Likewise, you can also modify the default response actions for all steps. Unlike the request defaults where values are merged together for each step, response values will only be applied if no response/actions element is specified for a step.
As mentioned above, the default options for response validation include a check for status: 200
. You change this behavior
by overriding the response defaults.
examples/request-defaults.yml
defaults:
response:
- not: "An Error Occurred"
steps:
- http://httpbin.org
- http://httpbin.org/404
Normally the second step would have failed (because httpbin.org will return a 404 error code), however in this case, we setup a default validation rule to be that the page may not include the text "An Error Occurred". Setting up this default rule removed the existing default status-code check.
NOTE: If you wish to remove the default status code check but do not want to add any other rules, just set defaults.response to an empty array.
defaults:
response: []
Regex validation
request: http://www.nodejs.org
response: /simple web server/i
Regex actions (delimited by the '/' characters around the text) are a shortcut for
{ regex : { pattern : "...", options : ".." } }
.
Regex actions also match against the response content, but may contain wild-cards, patterns, captures, and other options.
NOTE: If your regex pattern contains certain character combinations, it may invalidate the YAML syntax of the script (for example ": " in the middle of the pattern or other special YAML characters). In that case, you can always enclose your pattern in double or single quotes and it will still be treated as a regex as long as it still looks like "/regex/options".
In this example the case insensitive option is specified with the /i option.

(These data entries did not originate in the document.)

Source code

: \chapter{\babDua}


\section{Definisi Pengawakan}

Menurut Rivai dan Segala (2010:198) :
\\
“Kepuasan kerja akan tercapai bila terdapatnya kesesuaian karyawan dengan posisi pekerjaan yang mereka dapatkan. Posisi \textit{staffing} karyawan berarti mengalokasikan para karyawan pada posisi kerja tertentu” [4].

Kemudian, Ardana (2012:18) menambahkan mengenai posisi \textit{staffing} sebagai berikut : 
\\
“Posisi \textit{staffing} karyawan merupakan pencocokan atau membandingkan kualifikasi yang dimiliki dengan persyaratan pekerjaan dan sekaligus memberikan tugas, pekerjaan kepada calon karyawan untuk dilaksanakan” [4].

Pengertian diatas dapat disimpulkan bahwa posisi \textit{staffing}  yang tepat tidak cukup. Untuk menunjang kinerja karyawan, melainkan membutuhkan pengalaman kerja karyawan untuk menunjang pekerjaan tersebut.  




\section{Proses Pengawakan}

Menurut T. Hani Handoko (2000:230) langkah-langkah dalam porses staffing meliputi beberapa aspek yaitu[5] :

Valid regex options are "g" (global), "i" (case-insensitive), and "m" (multi-line).
Writing your scripts in JSON
Of course, JSON is also valid YAML, so if you roll that way, this script is equivalent to the previous one.
[
{
"request": "http://httpbin.org/get",
"response": { "status": 200, "on_success": "json_post" }
},
{
"request": "http://httpbin.org/get",
"response": "This request should not get executed"
},
{
"name": "Form Post",
"request": {
"url": "http://httpbin.org/post",
"method": "POST",
"form": {
"message": "But this one does"
}
}
}
]
I like JSON-- a lot... but after typing all of those symbols the YAML starts looking nicer and nicer. You can even mix and match JSON and YAML within a single script, so you can achieve that perfect blend of short and sweet vs. explicit syntax in your recipes...
Session data
request:
url: http://httpbin.org/post
method: POST
form:
username: <% username %>
password: <% password %>
Hyperpotamus supports the idea of a session. Sessions are name->value stores that are used to collect and re-use information
as your script is processed. Notice those <% .. %>
macros? <% username %>
means: Take whatever value is stored in the
session under the key "username" and insert it.
Session data can be passed into hyperpotamus as query-string encoded name/value pairs.
hyperpotamus sample.yml --qs "username=pmarkert&password=secret"
Session data can also be read in from a .csv file and your script will be executed once for each record in the file.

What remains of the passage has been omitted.